Through the line that contains "The acquisition of", return the data below exactly, starting at its first line; leave the rest out.

====== Study material

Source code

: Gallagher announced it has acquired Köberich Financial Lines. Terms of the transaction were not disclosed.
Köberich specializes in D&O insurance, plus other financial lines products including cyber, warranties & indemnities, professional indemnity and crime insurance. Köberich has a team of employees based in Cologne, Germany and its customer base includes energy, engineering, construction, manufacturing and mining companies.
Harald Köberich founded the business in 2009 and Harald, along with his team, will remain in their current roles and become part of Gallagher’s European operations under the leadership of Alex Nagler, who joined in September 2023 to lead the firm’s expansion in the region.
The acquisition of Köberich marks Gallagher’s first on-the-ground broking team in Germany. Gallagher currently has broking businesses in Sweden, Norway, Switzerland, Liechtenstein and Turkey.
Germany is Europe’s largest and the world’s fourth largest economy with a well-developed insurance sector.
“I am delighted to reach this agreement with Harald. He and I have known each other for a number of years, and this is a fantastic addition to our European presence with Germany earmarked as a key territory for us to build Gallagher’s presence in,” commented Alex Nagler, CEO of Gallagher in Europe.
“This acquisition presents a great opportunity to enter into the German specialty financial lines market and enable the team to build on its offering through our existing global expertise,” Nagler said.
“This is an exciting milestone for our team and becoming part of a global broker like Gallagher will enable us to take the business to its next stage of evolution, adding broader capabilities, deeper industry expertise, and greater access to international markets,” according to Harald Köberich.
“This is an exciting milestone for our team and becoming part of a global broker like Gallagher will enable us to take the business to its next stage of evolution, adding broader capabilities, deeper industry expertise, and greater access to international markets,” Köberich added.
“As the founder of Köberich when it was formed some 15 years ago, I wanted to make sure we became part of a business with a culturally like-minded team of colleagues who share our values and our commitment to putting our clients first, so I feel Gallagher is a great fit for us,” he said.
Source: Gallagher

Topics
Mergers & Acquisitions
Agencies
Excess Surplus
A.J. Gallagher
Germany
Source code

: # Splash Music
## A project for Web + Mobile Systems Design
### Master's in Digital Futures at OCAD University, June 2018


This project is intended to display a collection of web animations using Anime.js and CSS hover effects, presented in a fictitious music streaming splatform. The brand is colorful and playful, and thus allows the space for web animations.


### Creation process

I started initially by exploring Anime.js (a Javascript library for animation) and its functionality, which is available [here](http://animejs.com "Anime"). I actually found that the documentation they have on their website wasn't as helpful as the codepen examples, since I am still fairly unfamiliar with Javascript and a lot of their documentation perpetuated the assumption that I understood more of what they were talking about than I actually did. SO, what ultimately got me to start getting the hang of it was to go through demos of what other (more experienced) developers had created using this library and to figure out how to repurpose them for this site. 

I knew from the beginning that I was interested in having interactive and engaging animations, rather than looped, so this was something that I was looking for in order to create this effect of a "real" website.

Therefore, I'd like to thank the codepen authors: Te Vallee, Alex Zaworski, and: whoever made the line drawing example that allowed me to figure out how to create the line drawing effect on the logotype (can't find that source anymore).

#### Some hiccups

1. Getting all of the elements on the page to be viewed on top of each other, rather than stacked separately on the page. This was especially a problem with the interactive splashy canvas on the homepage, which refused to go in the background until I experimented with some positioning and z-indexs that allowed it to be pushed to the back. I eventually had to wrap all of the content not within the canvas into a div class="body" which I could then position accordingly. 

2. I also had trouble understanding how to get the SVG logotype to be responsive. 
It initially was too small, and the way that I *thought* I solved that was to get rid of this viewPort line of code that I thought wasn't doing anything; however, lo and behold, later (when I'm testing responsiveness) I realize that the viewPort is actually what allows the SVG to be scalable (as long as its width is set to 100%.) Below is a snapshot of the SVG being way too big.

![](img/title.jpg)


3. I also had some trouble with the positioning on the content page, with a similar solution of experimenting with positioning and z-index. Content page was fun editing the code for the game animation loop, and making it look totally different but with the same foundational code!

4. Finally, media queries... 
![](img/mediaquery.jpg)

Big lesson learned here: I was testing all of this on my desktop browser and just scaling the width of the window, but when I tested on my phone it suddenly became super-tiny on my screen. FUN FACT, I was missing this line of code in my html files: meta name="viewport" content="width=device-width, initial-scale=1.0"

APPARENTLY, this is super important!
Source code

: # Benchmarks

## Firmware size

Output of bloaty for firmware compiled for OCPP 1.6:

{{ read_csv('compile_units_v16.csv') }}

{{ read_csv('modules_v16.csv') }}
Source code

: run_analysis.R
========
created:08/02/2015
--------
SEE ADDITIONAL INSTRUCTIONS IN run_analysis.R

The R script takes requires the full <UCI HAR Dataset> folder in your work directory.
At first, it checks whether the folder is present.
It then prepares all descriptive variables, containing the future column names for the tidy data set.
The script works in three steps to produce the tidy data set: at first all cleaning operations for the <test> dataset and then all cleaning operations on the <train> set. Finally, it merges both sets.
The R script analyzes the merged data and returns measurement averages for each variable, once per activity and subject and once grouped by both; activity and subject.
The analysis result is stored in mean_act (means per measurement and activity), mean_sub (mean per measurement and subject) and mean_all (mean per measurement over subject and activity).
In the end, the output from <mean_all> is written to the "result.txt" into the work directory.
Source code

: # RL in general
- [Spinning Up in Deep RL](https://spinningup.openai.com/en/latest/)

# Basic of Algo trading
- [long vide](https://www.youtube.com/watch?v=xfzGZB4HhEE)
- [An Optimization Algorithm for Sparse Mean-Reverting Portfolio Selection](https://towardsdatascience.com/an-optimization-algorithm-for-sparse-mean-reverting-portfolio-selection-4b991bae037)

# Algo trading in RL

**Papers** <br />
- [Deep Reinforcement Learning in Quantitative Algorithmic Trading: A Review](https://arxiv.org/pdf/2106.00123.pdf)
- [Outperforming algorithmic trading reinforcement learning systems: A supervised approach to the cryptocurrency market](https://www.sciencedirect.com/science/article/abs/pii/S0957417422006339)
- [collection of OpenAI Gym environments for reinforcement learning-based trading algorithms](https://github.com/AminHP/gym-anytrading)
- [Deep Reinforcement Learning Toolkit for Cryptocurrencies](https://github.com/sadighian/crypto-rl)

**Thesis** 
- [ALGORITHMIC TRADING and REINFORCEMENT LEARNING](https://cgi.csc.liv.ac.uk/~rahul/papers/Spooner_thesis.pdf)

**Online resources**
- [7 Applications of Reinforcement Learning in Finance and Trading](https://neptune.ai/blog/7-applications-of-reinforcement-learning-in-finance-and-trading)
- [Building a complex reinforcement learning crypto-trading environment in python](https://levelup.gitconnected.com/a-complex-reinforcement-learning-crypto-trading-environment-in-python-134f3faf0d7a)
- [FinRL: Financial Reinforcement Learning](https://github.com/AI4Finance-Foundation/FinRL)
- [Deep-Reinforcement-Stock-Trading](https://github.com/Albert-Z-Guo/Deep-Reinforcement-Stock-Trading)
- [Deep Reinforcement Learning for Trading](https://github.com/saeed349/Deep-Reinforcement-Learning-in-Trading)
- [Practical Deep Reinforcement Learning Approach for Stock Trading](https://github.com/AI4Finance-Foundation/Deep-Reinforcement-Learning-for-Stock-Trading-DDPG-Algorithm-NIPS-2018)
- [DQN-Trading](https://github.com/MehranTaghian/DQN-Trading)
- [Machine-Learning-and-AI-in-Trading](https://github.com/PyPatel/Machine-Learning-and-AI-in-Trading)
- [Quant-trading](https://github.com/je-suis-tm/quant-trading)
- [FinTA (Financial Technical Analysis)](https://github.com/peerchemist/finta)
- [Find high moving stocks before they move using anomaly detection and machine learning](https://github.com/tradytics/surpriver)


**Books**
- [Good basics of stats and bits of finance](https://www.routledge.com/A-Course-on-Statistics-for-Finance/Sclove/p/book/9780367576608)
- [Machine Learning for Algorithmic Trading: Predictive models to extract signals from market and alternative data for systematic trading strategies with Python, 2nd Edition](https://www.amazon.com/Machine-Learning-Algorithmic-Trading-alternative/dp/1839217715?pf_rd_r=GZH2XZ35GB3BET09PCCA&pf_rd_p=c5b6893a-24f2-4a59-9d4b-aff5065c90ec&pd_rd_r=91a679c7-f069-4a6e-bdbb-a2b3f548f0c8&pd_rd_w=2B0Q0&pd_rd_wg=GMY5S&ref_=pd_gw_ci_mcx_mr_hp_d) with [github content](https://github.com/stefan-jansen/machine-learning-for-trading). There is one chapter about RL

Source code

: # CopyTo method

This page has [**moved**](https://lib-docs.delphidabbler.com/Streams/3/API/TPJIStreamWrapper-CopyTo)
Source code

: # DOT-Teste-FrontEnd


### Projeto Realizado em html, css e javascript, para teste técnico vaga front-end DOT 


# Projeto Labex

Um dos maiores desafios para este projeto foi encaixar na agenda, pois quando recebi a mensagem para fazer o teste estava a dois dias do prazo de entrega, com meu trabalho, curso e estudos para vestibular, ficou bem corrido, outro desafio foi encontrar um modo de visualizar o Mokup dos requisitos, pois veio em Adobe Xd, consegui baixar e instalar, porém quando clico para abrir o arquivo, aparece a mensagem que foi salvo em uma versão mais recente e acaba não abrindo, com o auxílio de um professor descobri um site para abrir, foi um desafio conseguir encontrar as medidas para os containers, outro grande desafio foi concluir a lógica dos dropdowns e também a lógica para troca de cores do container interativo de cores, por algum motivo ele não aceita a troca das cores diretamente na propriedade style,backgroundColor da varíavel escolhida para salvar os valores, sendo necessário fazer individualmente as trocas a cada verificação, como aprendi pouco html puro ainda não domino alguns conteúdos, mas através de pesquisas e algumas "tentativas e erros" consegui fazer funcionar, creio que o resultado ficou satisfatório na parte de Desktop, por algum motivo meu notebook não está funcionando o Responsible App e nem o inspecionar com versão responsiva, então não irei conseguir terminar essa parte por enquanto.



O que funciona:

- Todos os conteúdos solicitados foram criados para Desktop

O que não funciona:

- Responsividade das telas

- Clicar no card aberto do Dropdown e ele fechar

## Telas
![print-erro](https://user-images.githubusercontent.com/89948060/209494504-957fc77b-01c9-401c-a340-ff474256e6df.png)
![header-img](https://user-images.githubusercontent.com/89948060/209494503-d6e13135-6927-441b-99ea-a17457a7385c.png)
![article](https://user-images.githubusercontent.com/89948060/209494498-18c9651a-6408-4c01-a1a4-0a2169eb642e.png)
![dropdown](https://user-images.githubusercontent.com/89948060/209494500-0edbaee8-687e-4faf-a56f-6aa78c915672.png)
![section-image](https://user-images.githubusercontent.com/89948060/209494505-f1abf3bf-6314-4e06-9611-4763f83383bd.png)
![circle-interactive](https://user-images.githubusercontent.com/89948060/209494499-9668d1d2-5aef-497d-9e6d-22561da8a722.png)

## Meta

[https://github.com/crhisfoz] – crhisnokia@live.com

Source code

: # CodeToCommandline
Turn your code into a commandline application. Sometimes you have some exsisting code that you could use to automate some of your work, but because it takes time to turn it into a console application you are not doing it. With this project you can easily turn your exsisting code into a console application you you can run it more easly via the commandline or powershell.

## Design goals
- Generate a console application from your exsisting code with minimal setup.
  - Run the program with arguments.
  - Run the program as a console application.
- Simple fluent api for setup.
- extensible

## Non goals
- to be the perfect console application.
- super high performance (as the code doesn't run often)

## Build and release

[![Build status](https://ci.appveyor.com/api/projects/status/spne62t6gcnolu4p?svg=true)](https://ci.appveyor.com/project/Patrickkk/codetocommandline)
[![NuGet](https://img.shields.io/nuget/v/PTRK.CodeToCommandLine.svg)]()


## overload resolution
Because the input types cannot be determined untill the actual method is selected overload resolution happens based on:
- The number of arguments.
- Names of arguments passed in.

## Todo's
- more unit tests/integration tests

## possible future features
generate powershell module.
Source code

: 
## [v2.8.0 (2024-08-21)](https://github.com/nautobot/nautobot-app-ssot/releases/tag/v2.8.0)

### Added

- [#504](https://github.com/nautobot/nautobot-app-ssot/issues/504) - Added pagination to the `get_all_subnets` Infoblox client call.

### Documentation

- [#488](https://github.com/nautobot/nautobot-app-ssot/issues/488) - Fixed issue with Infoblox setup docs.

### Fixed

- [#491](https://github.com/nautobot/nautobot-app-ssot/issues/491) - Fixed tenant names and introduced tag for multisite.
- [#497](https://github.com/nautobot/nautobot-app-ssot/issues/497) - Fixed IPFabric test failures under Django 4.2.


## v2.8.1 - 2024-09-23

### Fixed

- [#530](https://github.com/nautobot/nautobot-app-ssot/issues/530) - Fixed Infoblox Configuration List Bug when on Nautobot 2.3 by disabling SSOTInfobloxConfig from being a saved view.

============

Answer to this problem:
Source code

: Gallagher announced it has acquired Köberich Financial Lines. Terms of the transaction were not disclosed.
Köberich specializes in D&O insurance, plus other financial lines products including cyber, warranties & indemnities, professional indemnity and crime insurance. Köberich has a team of employees based in Cologne, Germany and its customer base includes energy, engineering, construction, manufacturing and mining companies.
Harald Köberich founded the business in 2009 and Harald, along with his team, will remain in their current roles and become part of Gallagher’s European operations under the leadership of Alex Nagler, who joined in September 2023 to lead the firm’s expansion in the region.
The acquisition of Köberich marks Gallagher’s first on-the-ground broking team in Germany. Gallagher currently has broking businesses in Sweden, Norway, Switzerland, Liechtenstein and Turkey.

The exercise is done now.